Лимас пожал плечами.
– Что ж, я мало что понимаю в ваших делах, – сказал он, после чего оба снова замолчали.
– Я бы сумел легче перенести все, – задумчиво произнес Фидлер. – По крайней мере мне так кажется. Было бы легче выдержать пытку, если бы он мучил меня из-за личной ненависти или зависти. Вам понятно, о чем я? Эта долгая, долгая, невыносимая боль, а ты все время лишь думаешь про себя: «Либо я сейчас потеряю сознание, либо научусь сносить любые страдания. Природа, так или иначе, возьмет свое». А боль все нарастает, как будто скрипач переходит в крещендо. Ты считаешь, что больнее уже быть не может, но ошибаешься – такова уж боль сама по себе: она непрерывно усиливается, и твое тело привыкает к ее все более высоким нотам, как ухо глухого ребенка, которого пытаются научить слышать. И все время этот шепот: «Еврей… Жид». Я бы его понял, клянусь, что понял бы, если бы он все это делал во имя идеи, ради интересов партии или в силу личной ненависти именно ко мне. Но ничего подобного, он ненавидит…

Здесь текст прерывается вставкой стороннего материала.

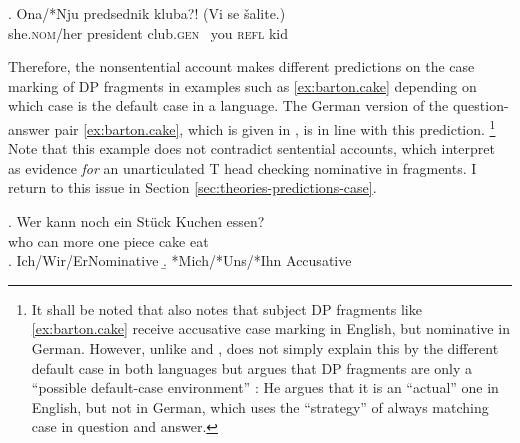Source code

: \exg. Ona/*Nju predsednik kluba?! (Vi se šalite.)\\
she.\textsc{nom}/her president club.\textsc{gen} ~you \textsc{refl} kid\\ 
\hspace{-3em}

Therefore, the nonsentential account makes different predictions on the case marking of DP fragments in examples such as \ref{ex:barton.cake} depending on which case is the default case in a language. The German version of the question-answer pair \ref{ex:barton.cake}, which is given in \Next, is in line with this prediction.%
%
\footnote{It shall be noted that \citet[221]{schutze2001} also notes that subject DP fragments like \ref{ex:barton.cake} receive accusative case marking in English, but nominative in German. However, unlike \citet{barton.progovac2005} and \citet{progovac2006}, \citeauthor{schutze2001} does not simply explain this by the different default case in both languages but argues that DP fragments are only a ``possible default-case environment'' \citep[229]{schutze2001}: He argues that it is an ``actual'' one in English, but not in German, which uses the ``strategy'' of always matching case in question and answer.}\afterfn%
%
Note that this example does not contradict sentential accounts, which interpret \Next as evidence \textit{for} an unarticulated T head checking nominative in fragments. I return to this issue in Section \ref{sec:theories-predictions-case}.

\exg. Wer kann noch ein Stück Kuchen essen?\\
who can more one piece cake eat\\
\a. Ich/Wir/Er\hfill Nominative
\b. *Mich/*Uns/*Ihn \hfill Accusative

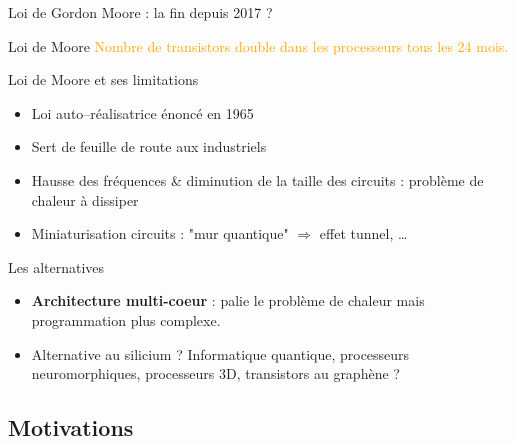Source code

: \documentclass[handout]{beamer}
\begin{document}
\begin{frame}[fragile]{Loi de Gordon Moore : la fin depuis 2017 ?}

\begin{block}{Loi de Moore}
\textcolor{orange}{Nombre de transistors double dans les processeurs tous les 24 mois.}
\end{block}

\begin{block}{Loi de Moore et ses limitations}
\begin{itemize}
 \item Loi auto--réalisatrice énoncé en 1965 
 \item Sert de feuille de route aux industriels
 \item Hausse des fréquences \& diminution de la taille des circuits : \alert{problème de chaleur à dissiper}
 \item Miniaturisation circuits : "mur quantique" $\Rightarrow$ effet tunnel, \ldots
\end{itemize}
\end{block}

\begin{block}{Les alternatives}
\begin{itemize}
 \item \textbf{Architecture multi-coeur}  : palie le problème de chaleur mais programmation plus complexe.
 \item Alternative au silicium ? Informatique quantique, processeurs neuromorphiques, processeurs 3D, transistors au graphène ?
\end{itemize} 
\end{block}

\end{frame}

\subsection{Motivations}
\end{document}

– Довольно, – оборвал его Лимас. – Разве вы не знали, какая это мразь?
– Да, – согласился Фидлер, – он мразь.
Фидлером владело возбуждение. «У него накопились мысли, которыми ему с кем-то необходимо поделиться», – подумал Лимас.
– Я много думал о вас, – продолжал Фидлер. – Я размышлял о той нашей беседе. Помните? О движителе.
– О каком движителе?
Фидлер улыбнулся:
– Извините, это, видимо, слишком прямой перевод, к которому я прибегнул. Я имею в виду движущую силу, мотивы, духовные устремления. Или как еще это могут называть христиане?
– Я не христианин.
– Но вы же понимаете, что я имею в виду. – Он снова улыбнулся. – Хотя это и приводит вас в смущение… Изложу свою мысль иными словами. Предположим, Мундт прав. Он требовал от меня признания, как вы догадываетесь. Я должен был признаться, что вступил в сговор с британскими лазутчиками, которые спланировали его ликвидацию. На этом строится вся его теория – что вы и я были вовлечены в сложную операцию, задуманную британской разведкой, чтобы избавиться от самого важного человека в Абтайлунге. Он хочет повернуть против нас наше же оружие.
– Он и от меня добивался того же, – произнес Лимас равнодушно и добавил: – Признания, что всю эту отвратительную историю я попросту выдумал.